Jean Chiu, vice chairperson of the FSC, stated at a press conference that CTBC Financial failed to provide a comprehensive implementation plan for the acquisition. CTBC had proposed acquiring between 10% and 51% of Shin Kong Financial’s shares initially, with plans to later fully integrate the company.

However, the FSC raised concerns over CTBC’s lack of detailed provisions on how it would manage various potential outcomes, particularly if it failed to secure full control of Shin Kong.

Additionally, the FSC highlighted gaps in CTBC’s understanding of the financial health of Shin Kong’s life insurance subsidiary, as well as a lack of firm commitments regarding raising the capital size of this subsidiary.

This uncertainty, combined with the method of payment proposed by CTBC—using a mix of cash and its own stock—raised concerns that the tender offer could negatively affect shareholders due to potential fluctuations in CTBC’s stock price during the transaction process.

CTBC’s proposal, announced on 20 August, included an offer of NT$4.09 (US$0.13) per share in cash and an exchange of 0.3132 CTBC shares for each Shin Kong share, amounting to NT$14.55 (US$0.46) per share. This bid was labeled by Taishin Financial as a hostile takeover attempt, as Shin Kong Financial’s board had not approved the offer.

In response, Taishin Financial, which has been vying for Shin Kong through a merger, revised its stock swap offer on 11 September.

The new offer included 0.672 Taishin shares plus 0.175 preferred shares for each Shin Kong share, translating to NT$14.18 per share—closer to CTBC’s offer.

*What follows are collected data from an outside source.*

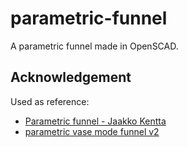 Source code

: # parametric-funnel

A parametric funnel made in OpenSCAD.

## Acknowledgement

Used as reference:

- [Parametric funnel - Jaakko Kentta](https://www.printables.com/model/1018668-parametric-funnel)
- [parametric vase mode funnel v2](https://www.printables.com/model/895032-parametric-vase-mode-funnel-v2)
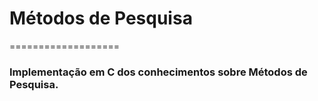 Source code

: <h1>Métodos de Pesquisa</h1>
===================

<h3>Implementação em C dos conhecimentos sobre Métodos de Pesquisa.</h3>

Taishin had earlier disclosed on 22 August its original plan to offer 0.6022 shares of its stock per Shin Kong share, which amounted to NT$11.32 (US$0.36).

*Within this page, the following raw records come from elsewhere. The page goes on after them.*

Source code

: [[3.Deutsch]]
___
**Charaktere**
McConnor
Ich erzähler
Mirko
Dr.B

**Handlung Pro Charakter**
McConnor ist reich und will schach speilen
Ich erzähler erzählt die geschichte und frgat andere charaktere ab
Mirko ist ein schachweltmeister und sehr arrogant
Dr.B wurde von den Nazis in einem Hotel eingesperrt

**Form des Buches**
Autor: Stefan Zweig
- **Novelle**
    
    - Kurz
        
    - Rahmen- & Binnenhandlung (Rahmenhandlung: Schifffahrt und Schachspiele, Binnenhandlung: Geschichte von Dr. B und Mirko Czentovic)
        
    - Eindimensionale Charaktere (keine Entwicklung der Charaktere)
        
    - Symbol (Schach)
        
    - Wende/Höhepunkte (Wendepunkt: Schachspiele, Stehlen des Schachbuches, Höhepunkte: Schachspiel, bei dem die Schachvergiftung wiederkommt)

Chiu emphasized that tender offers based on stock payments are rare in Taiwan, with only six cases since the 2002 revision of tender offer regulations.

She referenced Fubon Financial Holding’s acquisition of Jih Sun Financial in 2023, where cash was used instead of shares, to highlight how tender offers have traditionally been handled in the local market.

Chiu concluded by stating that although Taiwan’s financial market operates on free-market principles, takeovers should avoid disrupting market order and respect corporate stability.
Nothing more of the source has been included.